Try it: Search the records for the word "اليسرى". Copy every line where it appears.

(Stored data)
*** Block opens ***

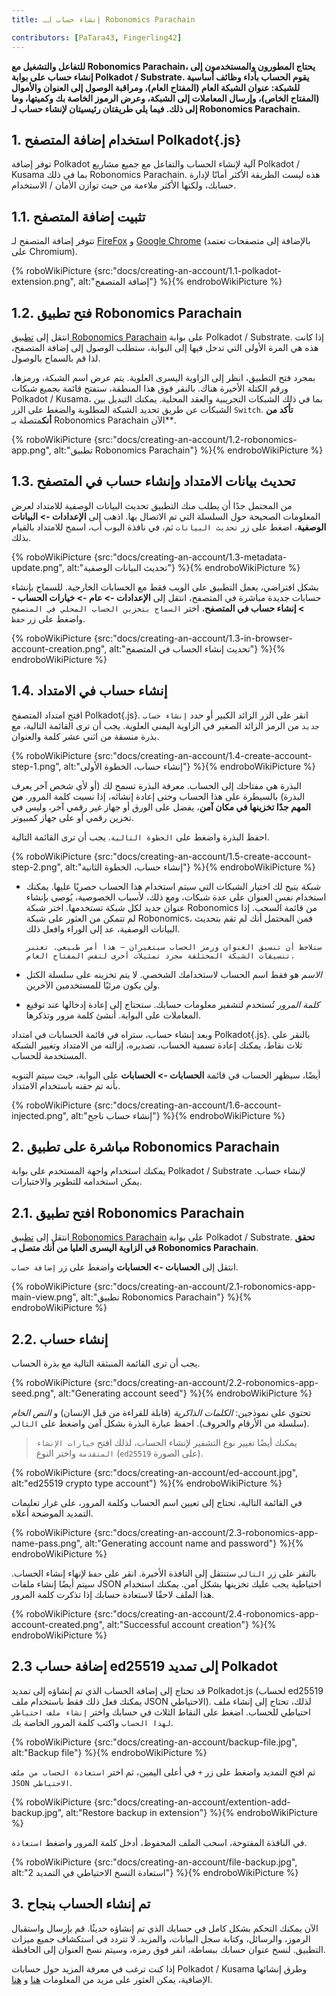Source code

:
 ```yaml
---
title: إنشاء حساب لـ Robonomics Parachain

contributors: [PaTara43, Fingerling42]
---
```


**للتفاعل والتشغيل مع Robonomics Parachain، يحتاج المطورون والمستخدمون إلى إنشاء حساب على بوابة Polkadot / Substrate. يقوم الحساب بأداء وظائف أساسية للشبكة: عنوان الشبكة العام (المفتاح العام)، ومراقبة الوصول إلى العنوان والأموال (المفتاح الخاص)، وإرسال المعاملات إلى الشبكة، وعرض الرموز الخاصة بك وكميتها، وما إلى ذلك. فيما يلي طريقتان رئيسيتان لإنشاء حساب لـ Robonomics Parachain.**

## 1. استخدام إضافة المتصفح Polkadot{.js}

توفر إضافة Polkadot آلية لإنشاء الحساب والتفاعل مع جميع مشاريع Polkadot / Kusama بما في ذلك Robonomics Parachain. هذه ليست الطريقة الأكثر أمانًا لإدارة حسابك، ولكنها الأكثر ملاءمة من حيث توازن الأمان / الاستخدام.

## 1.1. تثبيت إضافة المتصفح

تتوفر إضافة المتصفح لـ [FireFox](https://addons.mozilla.org/en-US/firefox/addon/polkadot-js-extension) و [Google Chrome](https://chrome.google.com/webstore/detail/polkadot%7Bjs%7D-extension/mopnmbcafieddcagagdcbnhejhlodfdd?hl=en) (بالإضافة إلى متصفحات تعتمد على Chromium).

{% roboWikiPicture {src:"docs/creating-an-account/1.1-polkadot-extension.png", alt:"إضافة المتصفح"} %}{% endroboWikiPicture %}

## 1.2. فتح تطبيق Robonomics Parachain

انتقل إلى [تطبيق Robonomics Parachain](https://polkadot.js.org/apps/?rpc=wss%3A%2F%2Fkusama.rpc.robonomics.network%2F#/) على بوابة Polkadot / Substrate. إذا كانت هذه هي المرة الأولى التي تدخل فيها إلى البوابة، ستطلب الوصول إلى إضافة المتصفح، لذا قم بالسماح بالوصول.

بمجرد فتح التطبيق، انظر إلى الزاوية اليسرى العلوية. يتم عرض اسم الشبكة، ورمزها، ورقم الكتلة الأخيرة هناك. بالنقر فوق هذا المنطقة، ستفتح قائمة بجميع شبكات Polkadot / Kusama، بما في ذلك الشبكات التجريبية والعقد المحلية. يمكنك التبديل بين الشبكات عن طريق تحديد الشبكة المطلوبة والضغط على الزر `Switch`. **تأكد من أنك**متصلة بـ Robonomics Parachain الآن**.

{% roboWikiPicture {src:"docs/creating-an-account/1.2-robonomics-app.png", alt:"تطبيق Robonomics Parachain"} %}{% endroboWikiPicture %}

## 1.3. تحديث بيانات الامتداد وإنشاء حساب في المتصفح

من المحتمل جدًا أن يطلب منك التطبيق تحديث البيانات الوصفية للامتداد لعرض المعلومات الصحيحة حول السلسلة التي تم الاتصال بها. اذهب إلى **الإعدادات -> البيانات الوصفية**، اضغط على زر `تحديث البيانات` ثم، في نافذة البوب ​​أب، اسمح للامتداد بالقيام بذلك.

{% roboWikiPicture {src:"docs/creating-an-account/1.3-metadata-update.png", alt:"تحديث البيانات الوصفية"} %}{% endroboWikiPicture %}

بشكل افتراضي، يعمل التطبيق على الويب فقط مع الحسابات الخارجية. للسماح بإنشاء حسابات جديدة مباشرة في المتصفح، انتقل إلى **الإعدادات -> عام -> خيارات الحساب -> إنشاء حساب في المتصفح**، اختر `السماح بتخزين الحساب المحلي في المتصفح` واضغط على زر `حفظ`.

{% roboWikiPicture {src:"docs/creating-an-account/1.3-in-browser-account-creation.png", alt:"تحديث إنشاء الحساب في المتصفح"} %}{% endroboWikiPicture %}

## 1.4. إنشاء حساب في الامتداد

افتح امتداد المتصفح Polkadot{.js}. انقر على الزر الزائد الكبير أو حدد `إنشاء حساب جديد` من الرمز الزائد الصغير في الزاوية اليمنى العلوية. يجب أن ترى القائمة التالية، مع بذرة منسقة من اثني عشر كلمة والعنوان.

{% roboWikiPicture {src:"docs/creating-an-account/1.4-create-account-step-1.png", alt:"إنشاء حساب، الخطوة الأولى"} %}{% endroboWikiPicture %}

البذرة هي مفتاحك إلى الحساب. معرفة البذرة تسمح لك (أو لأي شخص آخر يعرف البذرة) بالسيطرة على هذا الحساب وحتى إعادة إنشائه، إذا نسيت كلمة المرور. **من المهم جدًا تخزينها في مكان آمن**، يفضل على الورق أو جهاز غير رقمي آخر، وليس في تخزين رقمي أو على جهاز كمبيوتر.

احفظ البذرة واضغط على `الخطوة التالية`. يجب أن ترى القائمة التالية.

{% roboWikiPicture {src:"docs/creating-an-account/1.5-create-account-step-2.png", alt:"إنشاء حساب، الخطوة الثانية"} %}{% endroboWikiPicture %}


- *شبكة* يتيح لك اختيار الشبكات التي سيتم استخدام هذا الحساب حصريًا عليها. يمكنك استخدام نفس العنوان على عدة شبكات، ومع ذلك، لأسباب الخصوصية، يُوصى بإنشاء عنوان جديد لكل شبكة تستخدمها.
اختر شبكة Robonomics من قائمة السحب. إذا لم تتمكن من العثور على شبكة Robonomics، فمن المحتمل أنك لم تقم بتحديث البيانات الوصفية، عد إلى الوراء وافعل ذلك.

	`ستلاحظ أن تنسيق العنوان ورمز الحساب سيتغيران — هذا أمر طبيعي. تعتبر تنسيقات الشبكة المختلفة مجرد تمثيلات أخرى لنفس المفتاح العام.`

- *الاسم* هو فقط اسم الحساب لاستخدامك الشخصي. لا يتم تخزينه على سلسلة الكتل ولن يكون مرئيًا للمستخدمين الآخرين.

- *كلمة المرور* تُستخدم لتشفير معلومات حسابك. ستحتاج إلى إعادة إدخالها عند توقيع المعاملات على البوابة. أنشئ كلمة مرور وتذكرها.

وبعد إنشاء حساب، ستراه في قائمة الحسابات في امتداد Polkadot{.js}. بالنقر على ثلاث نقاط، يمكنك إعادة تسمية الحساب، تصديره، إزالته من الامتداد وتغيير الشبكة المستخدمة للحساب.

أيضًا، سيظهر الحساب في قائمة **الحسابات -> الحسابات** على البوابة، حيث سيتم التنويه بأنه تم حقنه باستخدام الامتداد.

{% roboWikiPicture {src:"docs/creating-an-account/1.6-account-injected.png", alt:"إنشاء حساب ناجح"} %}{% endroboWikiPicture %}


## 2. مباشرة على تطبيق Robonomics Parachain

يمكنك استخدام واجهة المستخدم على بوابة Polkadot / Substrate لإنشاء حساب. يمكن استخدامه للتطوير والاختبارات.

## 2.1. افتح تطبيق Robonomics Parachain

انتقل إلى [تطبيق Robonomics Parachain](https://polkadot.js.org/apps/?rpc=wss%3A%2F%2Fkusama.rpc.robonomics.network%2F#/) على بوابة Polkadot / Substrate. **تحقق في الزاوية اليسرى العليا من أنك متصل بـ Robonomics Parachain**.

انتقل إلى **الحسابات -> الحسابات** واضغط على زر `إضافة حساب`.

{% roboWikiPicture {src:"docs/creating-an-account/2.1-robonomics-app-main-view.png", alt:"تطبيق Robonomics Parachain"} %}{% endroboWikiPicture %}

## 2.2. إنشاء حساب

يجب أن ترى القائمة المنبثقة التالية مع بذرة الحساب.

{% roboWikiPicture {src:"docs/creating-an-account/2.2-robonomics-app-seed.png", alt:"Generating account seed"} %}{% endroboWikiPicture %}

تحتوي على نموذجين: *الكلمات الذاكرية* (قابلة للقراءة من قبل الإنسان) و *النص الخام* (سلسلة من الأرقام والحروف). احفظ عبارة البذرة بشكل آمن واضغط على `التالي`.

> يمكنك أيضًا تغيير نوع التشفير لإنشاء الحساب، لذلك افتح `خيارات الإنشاء المتقدمة` واختر النوع (`ed25519` على الصورة).

{% roboWikiPicture {src:"docs/creating-an-account/ed-account.jpg", alt:"ed25519 crypto type account"} %}{% endroboWikiPicture %}

في القائمة التالية، تحتاج إلى تعيين اسم الحساب وكلمة المرور، على غرار تعليمات التمديد الموضحة أعلاه.


{% roboWikiPicture {src:"docs/creating-an-account/2.3-robonomics-app-name-pass.png", alt:"Generating account name and password"} %}{% endroboWikiPicture %}

بالنقر على زر `التالي` ستنتقل إلى النافذة الأخيرة. انقر على `حفظ` لإنهاء إنشاء الحساب. سيتم أيضًا إنشاء ملفات JSON احتياطية يجب عليك تخزينها بشكل آمن. يمكنك استخدام هذا الملف لاحقًا لاستعادة حسابك إذا تذكرت كلمة المرور.

{% roboWikiPicture {src:"docs/creating-an-account/2.4-robonomics-app-account-created.png", alt:"Successful account creation"} %}{% endroboWikiPicture %}

## 2.3 إضافة حساب ed25519 إلى تمديد Polkadot

قد تحتاج إلى إضافة الحساب الذي تم إنشاؤه إلى تمديد Polkadot.js (لحساب ed25519 يمكنك فعل ذلك فقط باستخدام ملف JSON الاحتياطي). لذلك، تحتاج إلى إنشاء ملف احتياطي للحساب. اضغط على النقاط الثلاث في حسابك واختر `إنشاء ملف احتياطي لهذا الحساب` واكتب كلمة المرور الخاصة بك.

{% roboWikiPicture {src:"docs/creating-an-account/backup-file.jpg", alt:"Backup file"} %}{% endroboWikiPicture %}

ثم افتح التمديد واضغط على زر `+` في أعلى اليمين، ثم اختر `استعادة الحساب من ملف JSON الاحتياطي`.

{% roboWikiPicture {src:"docs/creating-an-account/extention-add-backup.jpg", alt:"Restore backup in extension"} %}{% endroboWikiPicture %}

في النافذة المفتوحة، اسحب الملف المحفوظ، أدخل كلمة المرور واضغط `استعادة`.

{% roboWikiPicture {src:"docs/creating-an-account/file-backup.jpg", alt:"استعادة النسخ الاحتياطي في التمديد 2"} %}{% endroboWikiPicture %}

## 3. تم إنشاء الحساب بنجاح

الآن يمكنك التحكم بشكل كامل في حسابك الذي تم إنشاؤه حديثًا. قم بإرسال واستقبال الرموز، والرسائل، وكتابة سجل البيانات، والمزيد. لا تتردد في استكشاف جميع ميزات التطبيق. لنسخ عنوان حسابك ببساطة، انقر فوق رمزه، وسيتم نسخ العنوان إلى الحافظة.

إذا كنت ترغب في معرفة المزيد حول حسابات Polkadot / Kusama وطرق إنشائها الإضافية، يمكن العثور على مزيد من المعلومات [هنا](https://wiki.polkadot.network/docs/learn-accounts) و [هنا](https://wiki.polkadot.network/docs/learn-account-generation).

*** Block closes ***

Finished task:
بمجرد فتح التطبيق، انظر إلى الزاوية اليسرى العلوية. يتم عرض اسم الشبكة، ورمزها، ورقم الكتلة الأخيرة هناك. بالنقر فوق هذا المنطقة، ستفتح قائمة بجميع شبكات Polkadot / Kusama، بما في ذلك الشبكات التجريبية والعقد المحلية. يمكنك التبديل بين الشبكات عن طريق تحديد الشبكة المطلوبة والضغط على الزر `Switch`. **تأكد من أنك**متصلة بـ Robonomics Parachain الآن**.
انتقل إلى [تطبيق Robonomics Parachain](https://polkadot.js.org/apps/?rpc=wss%3A%2F%2Fkusama.rpc.robonomics.network%2F#/) على بوابة Polkadot / Substrate. **تحقق في الزاوية اليسرى العليا من أنك متصل بـ Robonomics Parachain**.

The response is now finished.